Given information —
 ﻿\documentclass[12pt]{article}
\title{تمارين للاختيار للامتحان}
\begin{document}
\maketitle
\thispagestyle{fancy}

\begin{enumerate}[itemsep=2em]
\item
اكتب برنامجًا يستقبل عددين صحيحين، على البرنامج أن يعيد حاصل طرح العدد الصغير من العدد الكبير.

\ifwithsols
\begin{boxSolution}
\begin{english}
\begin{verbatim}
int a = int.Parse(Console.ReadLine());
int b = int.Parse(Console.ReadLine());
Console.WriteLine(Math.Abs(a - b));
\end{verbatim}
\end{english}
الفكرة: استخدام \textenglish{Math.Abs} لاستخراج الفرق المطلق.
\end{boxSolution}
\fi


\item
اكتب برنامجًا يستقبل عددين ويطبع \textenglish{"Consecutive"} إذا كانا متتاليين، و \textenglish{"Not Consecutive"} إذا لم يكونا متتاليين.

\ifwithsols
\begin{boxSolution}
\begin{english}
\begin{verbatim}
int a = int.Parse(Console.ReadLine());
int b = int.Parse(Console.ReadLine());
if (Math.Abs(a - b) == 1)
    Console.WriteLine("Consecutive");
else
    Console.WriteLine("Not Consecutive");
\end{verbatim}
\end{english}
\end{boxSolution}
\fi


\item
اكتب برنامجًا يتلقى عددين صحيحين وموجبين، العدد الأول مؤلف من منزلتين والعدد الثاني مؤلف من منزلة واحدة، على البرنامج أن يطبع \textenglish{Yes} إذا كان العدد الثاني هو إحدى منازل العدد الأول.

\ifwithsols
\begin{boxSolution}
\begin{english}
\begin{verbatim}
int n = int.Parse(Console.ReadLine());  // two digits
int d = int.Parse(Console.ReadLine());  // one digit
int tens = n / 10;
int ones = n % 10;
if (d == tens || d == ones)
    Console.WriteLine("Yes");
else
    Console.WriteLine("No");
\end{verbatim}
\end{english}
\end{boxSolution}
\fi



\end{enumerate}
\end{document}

---

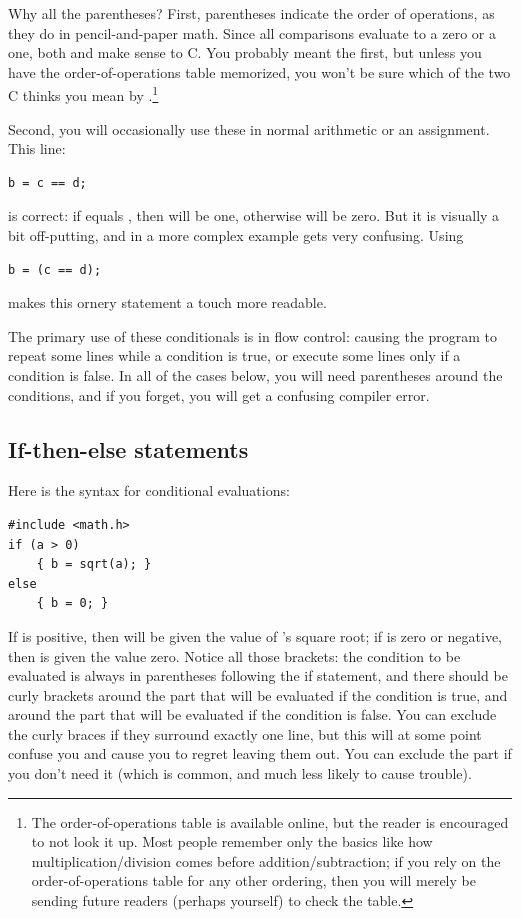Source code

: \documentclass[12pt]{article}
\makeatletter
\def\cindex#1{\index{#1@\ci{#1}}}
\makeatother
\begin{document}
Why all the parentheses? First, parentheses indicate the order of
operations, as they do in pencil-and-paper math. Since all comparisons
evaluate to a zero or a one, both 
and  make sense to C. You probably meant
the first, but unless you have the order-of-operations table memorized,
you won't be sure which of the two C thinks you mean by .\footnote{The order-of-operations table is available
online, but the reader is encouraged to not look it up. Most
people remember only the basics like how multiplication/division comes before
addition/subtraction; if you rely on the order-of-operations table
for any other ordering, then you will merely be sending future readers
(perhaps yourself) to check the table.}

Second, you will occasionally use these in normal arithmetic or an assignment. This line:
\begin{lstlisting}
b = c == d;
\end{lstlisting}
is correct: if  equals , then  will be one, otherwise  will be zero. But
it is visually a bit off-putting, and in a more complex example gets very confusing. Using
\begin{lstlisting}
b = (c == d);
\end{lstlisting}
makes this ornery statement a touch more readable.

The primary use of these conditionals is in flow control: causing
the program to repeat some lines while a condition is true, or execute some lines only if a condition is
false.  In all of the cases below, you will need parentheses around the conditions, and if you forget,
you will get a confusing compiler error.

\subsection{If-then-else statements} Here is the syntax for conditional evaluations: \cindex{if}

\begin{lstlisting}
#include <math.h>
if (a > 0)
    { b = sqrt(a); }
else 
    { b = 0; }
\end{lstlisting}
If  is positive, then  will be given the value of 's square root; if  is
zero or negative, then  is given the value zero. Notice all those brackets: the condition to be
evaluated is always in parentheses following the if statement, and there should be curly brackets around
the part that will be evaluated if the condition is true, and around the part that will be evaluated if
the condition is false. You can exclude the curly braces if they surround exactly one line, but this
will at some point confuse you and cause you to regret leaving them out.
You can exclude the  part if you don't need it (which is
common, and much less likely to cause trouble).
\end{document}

Task description — Scan the preceding listing for the string "value" and copy every line where it occurs.

Expected answer —
If  is positive, then  will be given the value of 's square root; if  is
zero or negative, then  is given the value zero. Notice all those brackets: the condition to be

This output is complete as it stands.